[Stored items]
■ ■ ■ ■ ■

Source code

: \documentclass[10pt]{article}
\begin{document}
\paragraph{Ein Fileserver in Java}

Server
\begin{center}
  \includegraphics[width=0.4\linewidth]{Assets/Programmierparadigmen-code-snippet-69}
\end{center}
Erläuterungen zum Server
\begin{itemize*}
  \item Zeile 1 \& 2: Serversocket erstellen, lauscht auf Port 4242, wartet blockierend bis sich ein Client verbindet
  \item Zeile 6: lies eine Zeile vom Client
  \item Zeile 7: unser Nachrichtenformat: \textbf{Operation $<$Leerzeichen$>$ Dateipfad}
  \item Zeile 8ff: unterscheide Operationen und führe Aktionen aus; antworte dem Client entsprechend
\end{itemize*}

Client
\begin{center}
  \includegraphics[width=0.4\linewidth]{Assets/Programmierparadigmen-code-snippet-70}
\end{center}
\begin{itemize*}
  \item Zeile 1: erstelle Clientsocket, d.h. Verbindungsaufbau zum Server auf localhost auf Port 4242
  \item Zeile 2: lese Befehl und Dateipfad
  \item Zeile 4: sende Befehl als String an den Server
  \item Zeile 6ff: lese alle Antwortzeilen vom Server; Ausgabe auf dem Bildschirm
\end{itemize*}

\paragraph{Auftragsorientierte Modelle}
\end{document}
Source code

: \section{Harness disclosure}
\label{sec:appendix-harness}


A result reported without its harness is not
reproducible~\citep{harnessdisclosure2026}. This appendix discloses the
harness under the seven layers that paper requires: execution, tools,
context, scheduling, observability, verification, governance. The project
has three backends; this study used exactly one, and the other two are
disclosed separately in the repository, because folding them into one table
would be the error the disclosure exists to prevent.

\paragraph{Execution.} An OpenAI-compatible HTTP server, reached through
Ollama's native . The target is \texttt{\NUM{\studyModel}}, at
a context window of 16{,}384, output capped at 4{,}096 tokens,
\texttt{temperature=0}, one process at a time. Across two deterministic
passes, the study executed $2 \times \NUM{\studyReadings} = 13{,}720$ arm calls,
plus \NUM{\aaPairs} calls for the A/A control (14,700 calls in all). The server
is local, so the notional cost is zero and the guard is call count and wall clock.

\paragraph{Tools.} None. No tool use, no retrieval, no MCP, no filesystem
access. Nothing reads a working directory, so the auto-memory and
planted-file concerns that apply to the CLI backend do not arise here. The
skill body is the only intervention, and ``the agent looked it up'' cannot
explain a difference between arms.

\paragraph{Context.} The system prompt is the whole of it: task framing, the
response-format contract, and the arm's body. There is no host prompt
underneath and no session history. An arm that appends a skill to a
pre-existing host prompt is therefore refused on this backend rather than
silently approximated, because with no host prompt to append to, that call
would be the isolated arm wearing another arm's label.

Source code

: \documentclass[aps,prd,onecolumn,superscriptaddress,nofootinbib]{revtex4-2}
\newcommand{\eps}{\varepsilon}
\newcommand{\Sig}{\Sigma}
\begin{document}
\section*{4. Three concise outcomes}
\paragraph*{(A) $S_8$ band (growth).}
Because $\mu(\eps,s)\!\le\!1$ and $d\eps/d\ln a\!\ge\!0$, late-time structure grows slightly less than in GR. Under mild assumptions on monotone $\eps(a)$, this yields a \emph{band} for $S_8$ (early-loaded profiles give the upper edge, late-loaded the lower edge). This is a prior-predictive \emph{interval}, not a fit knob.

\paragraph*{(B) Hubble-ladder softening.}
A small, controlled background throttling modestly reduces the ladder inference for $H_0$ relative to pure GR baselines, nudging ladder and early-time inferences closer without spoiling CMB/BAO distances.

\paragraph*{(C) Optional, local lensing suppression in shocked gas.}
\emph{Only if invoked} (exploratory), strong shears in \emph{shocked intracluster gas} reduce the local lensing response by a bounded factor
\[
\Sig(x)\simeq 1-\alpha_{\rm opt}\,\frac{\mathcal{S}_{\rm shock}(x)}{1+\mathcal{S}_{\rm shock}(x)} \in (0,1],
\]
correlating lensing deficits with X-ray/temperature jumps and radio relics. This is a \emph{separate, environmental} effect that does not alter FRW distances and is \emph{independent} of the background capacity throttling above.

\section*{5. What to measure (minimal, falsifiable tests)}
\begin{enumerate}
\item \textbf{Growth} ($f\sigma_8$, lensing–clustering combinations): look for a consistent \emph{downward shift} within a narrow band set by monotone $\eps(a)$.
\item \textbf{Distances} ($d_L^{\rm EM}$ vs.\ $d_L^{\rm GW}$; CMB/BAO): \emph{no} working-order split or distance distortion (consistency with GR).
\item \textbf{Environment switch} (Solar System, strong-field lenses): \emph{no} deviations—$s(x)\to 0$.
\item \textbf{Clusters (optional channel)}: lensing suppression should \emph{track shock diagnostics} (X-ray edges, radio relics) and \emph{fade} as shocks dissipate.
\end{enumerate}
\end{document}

■ ■ ■ ■ ■

> About this task:
All that is wanted is the stretch of lines above from the one containing "localhost auf Port 4242" through the one containing "explain a difference between arms.", duplicated exactly.

> Solution for this task:
  \item Zeile 1: erstelle Clientsocket, d.h. Verbindungsaufbau zum Server auf localhost auf Port 4242
  \item Zeile 2: lese Befehl und Dateipfad
  \item Zeile 4: sende Befehl als String an den Server
  \item Zeile 6ff: lese alle Antwortzeilen vom Server; Ausgabe auf dem Bildschirm
\end{itemize*}

\paragraph{Auftragsorientierte Modelle}
\end{document}
Source code

: \section{Harness disclosure}
\label{sec:appendix-harness}


A result reported without its harness is not
reproducible~\citep{harnessdisclosure2026}. This appendix discloses the
harness under the seven layers that paper requires: execution, tools,
context, scheduling, observability, verification, governance. The project
has three backends; this study used exactly one, and the other two are
disclosed separately in the repository, because folding them into one table
would be the error the disclosure exists to prevent.

\paragraph{Execution.} An OpenAI-compatible HTTP server, reached through
Ollama's native . The target is \texttt{\NUM{\studyModel}}, at
a context window of 16{,}384, output capped at 4{,}096 tokens,
\texttt{temperature=0}, one process at a time. Across two deterministic
passes, the study executed $2 \times \NUM{\studyReadings} = 13{,}720$ arm calls,
plus \NUM{\aaPairs} calls for the A/A control (14,700 calls in all). The server
is local, so the notional cost is zero and the guard is call count and wall clock.

\paragraph{Tools.} None. No tool use, no retrieval, no MCP, no filesystem
access. Nothing reads a working directory, so the auto-memory and
planted-file concerns that apply to the CLI backend do not arise here. The
skill body is the only intervention, and ``the agent looked it up'' cannot
explain a difference between arms.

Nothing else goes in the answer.